The Russian doctor then explained that it was about the way of working. Ischaemic disease is the main cause of the high morbidity rate (25,300:100,000). About 35 million Russians suffer from cardiovascular disease and about a million die each year. The huge problem for us is inadequate diagnostics. It’s well-known that more than 50% of patients do not have any ECG changes when resting. But ECG and exercise ECG testing are traditional methods of diagnoses in Russia, although these tests are able to detect ischaemia in the later stages of the ischaemic cascade, contributing acknowledged limitation in diagnostic accuracy (decreased sensitivity).

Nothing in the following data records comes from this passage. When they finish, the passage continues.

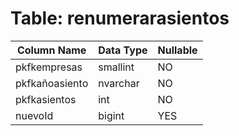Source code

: # Table: renumerarasientos

| Column Name | Data Type | Nullable |
|-------------|-----------|----------|
| pkfkempresas | smallint | NO |
| pkfkañoasiento | nvarchar | NO |
| pkfkasientos | int | NO |
| nuevoId | bigint | YES |
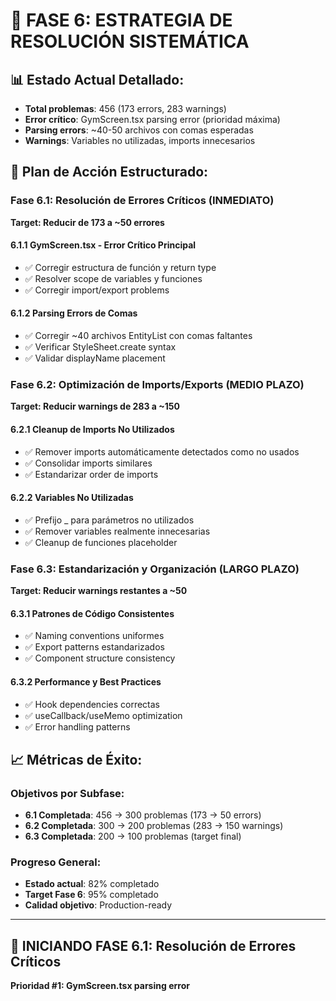 # 🚀 FASE 6: ESTRATEGIA DE RESOLUCIÓN SISTEMÁTICA

## 📊 Estado Actual Detallado:
- **Total problemas**: 456 (173 errors, 283 warnings)
- **Error crítico**: GymScreen.tsx parsing error (prioridad máxima)
- **Parsing errors**: ~40-50 archivos con comas esperadas
- **Warnings**: Variables no utilizadas, imports innecesarios

## 🎯 Plan de Acción Estructurado:

### Fase 6.1: Resolución de Errores Críticos (INMEDIATO)
**Target: Reducir de 173 a ~50 errores**

#### 6.1.1 GymScreen.tsx - Error Crítico Principal
- ✅ Corregir estructura de función y return type
- ✅ Resolver scope de variables y funciones
- ✅ Corregir import/export problems

#### 6.1.2 Parsing Errors de Comas
- ✅ Corregir ~40 archivos EntityList con comas faltantes
- ✅ Verificar StyleSheet.create syntax
- ✅ Validar displayName placement

### Fase 6.2: Optimización de Imports/Exports (MEDIO PLAZO)
**Target: Reducir warnings de 283 a ~150**

#### 6.2.1 Cleanup de Imports No Utilizados
- ✅ Remover imports automáticamente detectados como no usados
- ✅ Consolidar imports similares
- ✅ Estandarizar order de imports

#### 6.2.2 Variables No Utilizadas
- ✅ Prefijo _ para parámetros no utilizados
- ✅ Remover variables realmente innecesarias
- ✅ Cleanup de funciones placeholder

### Fase 6.3: Estandarización y Organización (LARGO PLAZO)
**Target: Reducir warnings restantes a ~50**

#### 6.3.1 Patrones de Código Consistentes
- ✅ Naming conventions uniformes
- ✅ Export patterns estandarizados
- ✅ Component structure consistency

#### 6.3.2 Performance y Best Practices
- ✅ Hook dependencies correctas
- ✅ useCallback/useMemo optimization
- ✅ Error handling patterns

## 📈 Métricas de Éxito:

### Objetivos por Subfase:
- **6.1 Completada**: 456 → 300 problemas (173 → 50 errors)
- **6.2 Completada**: 300 → 200 problemas (283 → 150 warnings)  
- **6.3 Completada**: 200 → 100 problemas (target final)

### Progreso General:
- **Estado actual**: 82% completado
- **Target Fase 6**: 95% completado
- **Calidad objetivo**: Production-ready

---

## 🎯 INICIANDO FASE 6.1: Resolución de Errores Críticos

**Prioridad #1: GymScreen.tsx parsing error**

For this reason, Russian specialists have been using the latest IT methods for the last few years, Dr Prokudina pointed out. She continued that stress echocardiography is a non-invasive diagnostic method that combines a baseline echocardiogram with a peak/post exercise echocardiogram to detect and assess coronary artery disease. We choose the treadmill or bicycle test as a stress-agent, but American colleagues pick the pharmacologic test with dobutamine or dipyridamole. If a patient with coronary artery disease (CAD) exercises, ischemia will be induced in the region subtended by a critically stenosed coronary artery. This will be shown as an abnormality of cardiac function, which can be found out by echocardiographic imaging. With exercise, there is usually an increase in left ventricular contractility. In the presence of CAD, stress induced myocardial ischaemia results in a decrease/cessation of contractility in the myocardial region supplied by the stenosed vessel. The ischaemic wall(s) appears hypokinetic, akinetic or diskinetic. The key to success is having the patient reach 90% of the age-predicted maximum heart rate for at least one minute and double outcome greater than 25,000.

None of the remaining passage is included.